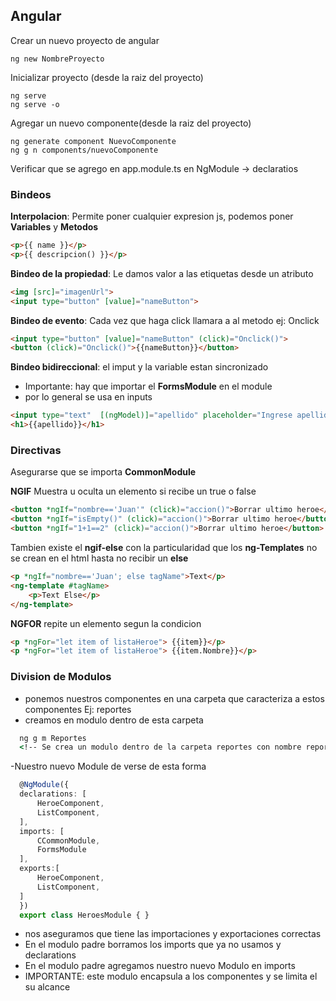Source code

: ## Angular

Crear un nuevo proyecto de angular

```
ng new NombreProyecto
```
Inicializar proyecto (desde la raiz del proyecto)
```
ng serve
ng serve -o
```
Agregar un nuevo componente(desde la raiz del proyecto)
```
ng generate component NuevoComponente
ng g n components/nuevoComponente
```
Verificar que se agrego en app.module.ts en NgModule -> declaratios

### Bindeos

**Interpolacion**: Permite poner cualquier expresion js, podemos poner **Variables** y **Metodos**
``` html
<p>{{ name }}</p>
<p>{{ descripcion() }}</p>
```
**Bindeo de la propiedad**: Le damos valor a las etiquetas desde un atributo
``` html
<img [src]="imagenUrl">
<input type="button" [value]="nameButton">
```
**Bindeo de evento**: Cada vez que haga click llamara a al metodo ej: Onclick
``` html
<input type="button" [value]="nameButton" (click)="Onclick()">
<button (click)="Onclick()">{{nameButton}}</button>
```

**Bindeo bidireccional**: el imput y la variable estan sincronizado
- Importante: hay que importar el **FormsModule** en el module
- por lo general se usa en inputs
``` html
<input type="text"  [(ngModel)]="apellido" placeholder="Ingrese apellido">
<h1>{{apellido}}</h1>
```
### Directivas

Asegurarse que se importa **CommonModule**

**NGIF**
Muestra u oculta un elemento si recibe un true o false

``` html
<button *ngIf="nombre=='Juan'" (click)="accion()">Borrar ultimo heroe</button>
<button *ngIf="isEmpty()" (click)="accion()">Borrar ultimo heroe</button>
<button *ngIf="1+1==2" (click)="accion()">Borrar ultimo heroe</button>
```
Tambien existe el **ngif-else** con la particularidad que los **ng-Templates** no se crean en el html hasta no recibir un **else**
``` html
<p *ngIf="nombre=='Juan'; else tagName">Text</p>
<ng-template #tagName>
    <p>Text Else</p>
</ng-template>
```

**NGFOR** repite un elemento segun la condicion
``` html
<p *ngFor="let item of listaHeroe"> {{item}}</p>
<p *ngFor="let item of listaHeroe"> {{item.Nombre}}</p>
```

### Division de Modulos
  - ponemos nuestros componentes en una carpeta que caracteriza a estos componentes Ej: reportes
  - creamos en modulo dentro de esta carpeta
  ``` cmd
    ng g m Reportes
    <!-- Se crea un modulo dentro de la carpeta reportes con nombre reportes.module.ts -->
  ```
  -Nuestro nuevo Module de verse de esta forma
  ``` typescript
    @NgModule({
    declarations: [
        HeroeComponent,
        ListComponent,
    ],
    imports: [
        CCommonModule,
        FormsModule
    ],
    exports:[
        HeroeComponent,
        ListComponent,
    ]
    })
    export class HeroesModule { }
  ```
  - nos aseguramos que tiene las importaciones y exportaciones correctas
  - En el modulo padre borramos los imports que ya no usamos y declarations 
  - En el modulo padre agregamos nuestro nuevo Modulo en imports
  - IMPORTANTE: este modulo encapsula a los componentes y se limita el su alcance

⁂

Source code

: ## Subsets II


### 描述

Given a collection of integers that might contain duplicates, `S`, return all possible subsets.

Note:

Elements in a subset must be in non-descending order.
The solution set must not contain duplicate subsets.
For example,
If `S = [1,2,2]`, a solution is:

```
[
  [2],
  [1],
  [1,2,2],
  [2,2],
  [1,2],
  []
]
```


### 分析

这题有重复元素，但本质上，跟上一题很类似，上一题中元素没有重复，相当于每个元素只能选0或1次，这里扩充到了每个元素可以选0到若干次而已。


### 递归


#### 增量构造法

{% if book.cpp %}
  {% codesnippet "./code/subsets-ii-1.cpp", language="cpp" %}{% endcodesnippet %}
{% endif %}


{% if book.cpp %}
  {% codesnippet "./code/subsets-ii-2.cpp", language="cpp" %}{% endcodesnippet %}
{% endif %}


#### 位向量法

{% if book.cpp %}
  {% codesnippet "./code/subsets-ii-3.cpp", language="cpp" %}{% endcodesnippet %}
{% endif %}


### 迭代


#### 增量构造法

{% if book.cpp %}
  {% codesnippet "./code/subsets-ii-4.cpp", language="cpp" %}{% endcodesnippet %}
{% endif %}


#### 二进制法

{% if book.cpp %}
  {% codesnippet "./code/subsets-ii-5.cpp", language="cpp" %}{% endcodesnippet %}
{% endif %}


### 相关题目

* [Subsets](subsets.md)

⁂

- **Problem statement**: Using the data above, show each line where "value" occurs.

- **Response for this exercise**:
<input type="button" [value]="nameButton">
<input type="button" [value]="nameButton" (click)="Onclick()">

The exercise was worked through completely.